* _Source data_
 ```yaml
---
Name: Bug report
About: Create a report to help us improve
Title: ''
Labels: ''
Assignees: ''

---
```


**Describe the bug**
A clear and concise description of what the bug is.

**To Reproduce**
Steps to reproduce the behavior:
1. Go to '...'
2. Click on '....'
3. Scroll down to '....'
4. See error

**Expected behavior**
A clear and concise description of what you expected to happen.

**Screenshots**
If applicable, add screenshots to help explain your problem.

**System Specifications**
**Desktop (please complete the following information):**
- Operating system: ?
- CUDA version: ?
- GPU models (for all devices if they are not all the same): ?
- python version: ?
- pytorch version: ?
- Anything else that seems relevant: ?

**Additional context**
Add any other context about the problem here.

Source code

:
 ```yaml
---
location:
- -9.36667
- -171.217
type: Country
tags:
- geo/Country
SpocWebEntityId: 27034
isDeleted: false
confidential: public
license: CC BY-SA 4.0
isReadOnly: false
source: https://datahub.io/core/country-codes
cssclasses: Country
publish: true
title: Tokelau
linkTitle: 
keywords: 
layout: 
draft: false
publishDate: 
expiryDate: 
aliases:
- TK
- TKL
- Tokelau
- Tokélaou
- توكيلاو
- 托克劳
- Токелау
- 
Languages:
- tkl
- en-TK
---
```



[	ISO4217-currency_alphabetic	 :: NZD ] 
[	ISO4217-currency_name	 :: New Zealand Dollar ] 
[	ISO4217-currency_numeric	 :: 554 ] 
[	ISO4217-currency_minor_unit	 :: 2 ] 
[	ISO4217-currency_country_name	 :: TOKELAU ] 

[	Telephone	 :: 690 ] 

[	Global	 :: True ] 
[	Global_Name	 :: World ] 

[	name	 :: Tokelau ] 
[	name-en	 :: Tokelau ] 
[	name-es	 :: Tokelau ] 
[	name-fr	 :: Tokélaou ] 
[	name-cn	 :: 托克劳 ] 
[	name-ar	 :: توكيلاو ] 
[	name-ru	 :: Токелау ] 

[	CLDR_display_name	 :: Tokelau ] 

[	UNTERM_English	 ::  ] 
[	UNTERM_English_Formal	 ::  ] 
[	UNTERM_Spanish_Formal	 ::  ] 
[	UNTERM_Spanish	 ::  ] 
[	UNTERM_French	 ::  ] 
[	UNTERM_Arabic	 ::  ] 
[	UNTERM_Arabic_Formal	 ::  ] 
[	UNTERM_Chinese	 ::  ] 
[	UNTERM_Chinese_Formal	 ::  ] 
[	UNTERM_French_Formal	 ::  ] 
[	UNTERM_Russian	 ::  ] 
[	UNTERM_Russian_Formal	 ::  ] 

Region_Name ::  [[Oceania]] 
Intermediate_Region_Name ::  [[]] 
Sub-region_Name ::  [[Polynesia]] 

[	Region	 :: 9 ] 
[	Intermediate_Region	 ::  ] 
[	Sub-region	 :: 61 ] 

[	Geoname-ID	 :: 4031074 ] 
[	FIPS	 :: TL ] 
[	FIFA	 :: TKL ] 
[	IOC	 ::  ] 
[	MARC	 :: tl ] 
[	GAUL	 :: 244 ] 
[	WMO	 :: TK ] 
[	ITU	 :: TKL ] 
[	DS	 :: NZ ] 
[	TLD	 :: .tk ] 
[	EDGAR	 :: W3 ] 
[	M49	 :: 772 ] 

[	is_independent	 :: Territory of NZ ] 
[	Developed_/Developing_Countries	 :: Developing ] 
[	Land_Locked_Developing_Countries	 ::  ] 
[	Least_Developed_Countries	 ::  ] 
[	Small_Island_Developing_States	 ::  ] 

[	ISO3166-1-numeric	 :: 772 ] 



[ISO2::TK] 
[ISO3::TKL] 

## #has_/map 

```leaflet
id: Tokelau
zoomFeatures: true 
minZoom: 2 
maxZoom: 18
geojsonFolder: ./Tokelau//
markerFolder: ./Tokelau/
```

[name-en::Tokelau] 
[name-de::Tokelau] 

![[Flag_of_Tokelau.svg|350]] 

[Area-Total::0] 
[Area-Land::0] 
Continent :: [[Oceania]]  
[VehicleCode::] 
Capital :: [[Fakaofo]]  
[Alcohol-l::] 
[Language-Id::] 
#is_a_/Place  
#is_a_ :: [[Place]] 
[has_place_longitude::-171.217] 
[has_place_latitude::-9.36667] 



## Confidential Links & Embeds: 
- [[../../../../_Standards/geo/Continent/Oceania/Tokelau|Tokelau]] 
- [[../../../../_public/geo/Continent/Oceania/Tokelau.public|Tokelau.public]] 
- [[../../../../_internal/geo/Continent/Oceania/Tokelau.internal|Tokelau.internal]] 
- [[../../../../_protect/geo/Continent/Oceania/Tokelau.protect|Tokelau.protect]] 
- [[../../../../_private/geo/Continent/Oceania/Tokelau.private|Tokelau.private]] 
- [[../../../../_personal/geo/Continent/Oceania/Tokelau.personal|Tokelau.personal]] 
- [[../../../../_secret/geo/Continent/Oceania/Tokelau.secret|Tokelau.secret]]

* _Problem to work on_
What you return should match the listing above exactly.

* _Expected answer_
 ```yaml
---
Name: Bug report
About: Create a report to help us improve
Title: ''
Labels: ''
Assignees: ''

---
```


**Describe the bug**
A clear and concise description of what the bug is.

**To Reproduce**
Steps to reproduce the behavior:
1. Go to '...'
2. Click on '....'
3. Scroll down to '....'
4. See error

**Expected behavior**
A clear and concise description of what you expected to happen.

**Screenshots**
If applicable, add screenshots to help explain your problem.

**System Specifications**
**Desktop (please complete the following information):**
- Operating system: ?
- CUDA version: ?
- GPU models (for all devices if they are not all the same): ?
- python version: ?
- pytorch version: ?
- Anything else that seems relevant: ?

**Additional context**
Add any other context about the problem here.

Source code

:
 ```yaml
---
location:
- -9.36667
- -171.217
type: Country
tags:
- geo/Country
SpocWebEntityId: 27034
isDeleted: false
confidential: public
license: CC BY-SA 4.0
isReadOnly: false
source: https://datahub.io/core/country-codes
cssclasses: Country
publish: true
title: Tokelau
linkTitle: 
keywords: 
layout: 
draft: false
publishDate: 
expiryDate: 
aliases:
- TK
- TKL
- Tokelau
- Tokélaou
- توكيلاو
- 托克劳
- Токелау
- 
Languages:
- tkl
- en-TK
---
```



[	ISO4217-currency_alphabetic	 :: NZD ] 
[	ISO4217-currency_name	 :: New Zealand Dollar ] 
[	ISO4217-currency_numeric	 :: 554 ] 
[	ISO4217-currency_minor_unit	 :: 2 ] 
[	ISO4217-currency_country_name	 :: TOKELAU ] 

[	Telephone	 :: 690 ] 

[	Global	 :: True ] 
[	Global_Name	 :: World ] 

[	name	 :: Tokelau ] 
[	name-en	 :: Tokelau ] 
[	name-es	 :: Tokelau ] 
[	name-fr	 :: Tokélaou ] 
[	name-cn	 :: 托克劳 ] 
[	name-ar	 :: توكيلاو ] 
[	name-ru	 :: Токелау ] 

[	CLDR_display_name	 :: Tokelau ] 

[	UNTERM_English	 ::  ] 
[	UNTERM_English_Formal	 ::  ] 
[	UNTERM_Spanish_Formal	 ::  ] 
[	UNTERM_Spanish	 ::  ] 
[	UNTERM_French	 ::  ] 
[	UNTERM_Arabic	 ::  ] 
[	UNTERM_Arabic_Formal	 ::  ] 
[	UNTERM_Chinese	 ::  ] 
[	UNTERM_Chinese_Formal	 ::  ] 
[	UNTERM_French_Formal	 ::  ] 
[	UNTERM_Russian	 ::  ] 
[	UNTERM_Russian_Formal	 ::  ] 

Region_Name ::  [[Oceania]] 
Intermediate_Region_Name ::  [[]] 
Sub-region_Name ::  [[Polynesia]] 

[	Region	 :: 9 ] 
[	Intermediate_Region	 ::  ] 
[	Sub-region	 :: 61 ] 

[	Geoname-ID	 :: 4031074 ] 
[	FIPS	 :: TL ] 
[	FIFA	 :: TKL ] 
[	IOC	 ::  ] 
[	MARC	 :: tl ] 
[	GAUL	 :: 244 ] 
[	WMO	 :: TK ] 
[	ITU	 :: TKL ] 
[	DS	 :: NZ ] 
[	TLD	 :: .tk ] 
[	EDGAR	 :: W3 ] 
[	M49	 :: 772 ] 

[	is_independent	 :: Territory of NZ ] 
[	Developed_/Developing_Countries	 :: Developing ] 
[	Land_Locked_Developing_Countries	 ::  ] 
[	Least_Developed_Countries	 ::  ] 
[	Small_Island_Developing_States	 ::  ] 

[	ISO3166-1-numeric	 :: 772 ] 



[ISO2::TK] 
[ISO3::TKL] 

## #has_/map 

```leaflet
id: Tokelau
zoomFeatures: true 
minZoom: 2 
maxZoom: 18
geojsonFolder: ./Tokelau//
markerFolder: ./Tokelau/
```

[name-en::Tokelau] 
[name-de::Tokelau] 

![[Flag_of_Tokelau.svg|350]] 

[Area-Total::0] 
[Area-Land::0] 
Continent :: [[Oceania]]  
[VehicleCode::] 
Capital :: [[Fakaofo]]  
[Alcohol-l::] 
[Language-Id::] 
#is_a_/Place  
#is_a_ :: [[Place]] 
[has_place_longitude::-171.217] 
[has_place_latitude::-9.36667] 



## Confidential Links & Embeds: 
- [[../../../../_Standards/geo/Continent/Oceania/Tokelau|Tokelau]] 
- [[../../../../_public/geo/Continent/Oceania/Tokelau.public|Tokelau.public]] 
- [[../../../../_internal/geo/Continent/Oceania/Tokelau.internal|Tokelau.internal]] 
- [[../../../../_protect/geo/Continent/Oceania/Tokelau.protect|Tokelau.protect]] 
- [[../../../../_private/geo/Continent/Oceania/Tokelau.private|Tokelau.private]] 
- [[../../../../_personal/geo/Continent/Oceania/Tokelau.personal|Tokelau.personal]] 
- [[../../../../_secret/geo/Continent/Oceania/Tokelau.secret|Tokelau.secret]]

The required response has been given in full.